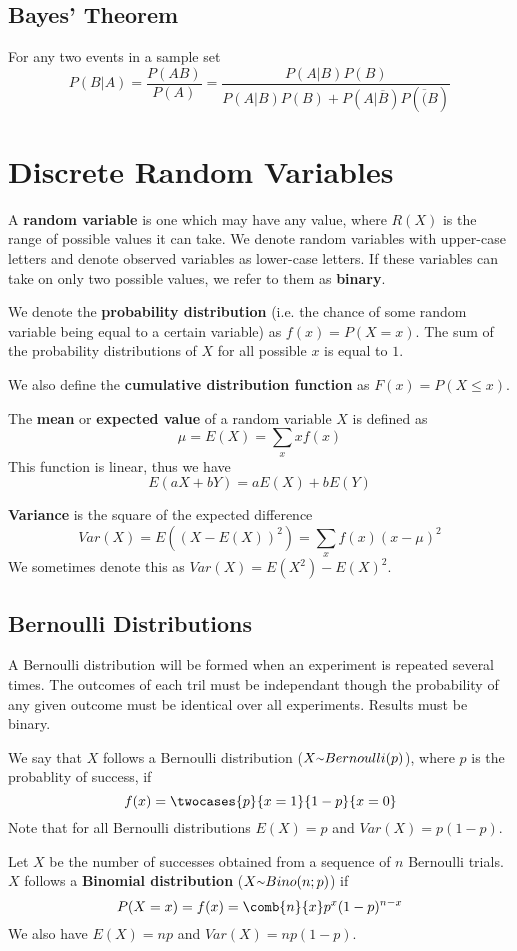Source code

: \documentclass[12pt]{article}
\begin{document}
\subsection*{Bayes' Theorem}
For any two events in a sample set \[ P(B|A) = \frac{P(AB)}{P(A)} = \frac{P(A|B)P(B)}{P(A|B)P(B) + P(A|\overline{B})P(\overline(B)} \]

\section*{Discrete Random Variables}
A {\bf random variable} is one which may have any value, where $R(X)$ is the range of possible values it can take. We denote random variables with upper-case letters and denote observed variables as lower-case letters. If these variables can take on only two possible values, we refer to them as {\bf binary}.

We denote the {\bf probability distribution} (i.e. the chance of some random variable being equal to a certain variable) as $f(x) = P(X = x)$. The sum of the probability distributions of $X$ for all possible $x$ is equal to $1$.

We also define the {\bf cumulative distribution function} as $F(x) = P(X \leq x)$.

The {\bf mean} or {\bf expected value} of a random variable $X$ is defined as \[ \mu = E(X) = \sum_x xf(x) \] This function is linear, thus we have \[ E(aX + bY) = aE(X) + bE(Y) \]

{\bf Variance} is the square of the expected difference \[ Var(X) = E((X - E(X))^2) = \sum_x f(x)(x - \mu)^2 \] We sometimes denote this as $Var(X) = E(X^2) - E(X)^2$.

\subsection*{Bernoulli Distributions}
A Bernoulli distribution will be formed when an experiment is repeated several times. The outcomes of each tril must be independant though the probability of any given outcome must be identical over all experiments. Results must be binary.

We say that $X$ follows a Bernoulli distribution ($X \ttilde Bernoulli(p)$), where $p$ is the probablity of success, if \[ f(x) = \twocases{p}{x = 1}{1-p}{x = 0} \] Note that for all Bernoulli distributions $E(X) = p$ and $Var(X) = p(1-p)$.

Let $X$ be the number of successes obtained from a sequence of $n$ Bernoulli trials. $X$ follows a {\bf Binomial distribution} ($X \ttilde Bino(n; p)$) if \[ P(X = x) = f(x) = \comb{n}{x} p^x (1-p)^{n-x} \] We also have $E(X) = np$ and $Var(X) = np(1-p)$.
\end{document}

* [WORK REQUEST]
The range runs from the line above containing "We also define" to the line containing "aE(X) + bE(Y) \]", inclusive. Restate those lines word for word and no others.

* [TASK RESPONSE]
We also define the {\bf cumulative distribution function} as $F(x) = P(X \leq x)$.

The {\bf mean} or {\bf expected value} of a random variable $X$ is defined as \[ \mu = E(X) = \sum_x xf(x) \] This function is linear, thus we have \[ E(aX + bY) = aE(X) + bE(Y) \]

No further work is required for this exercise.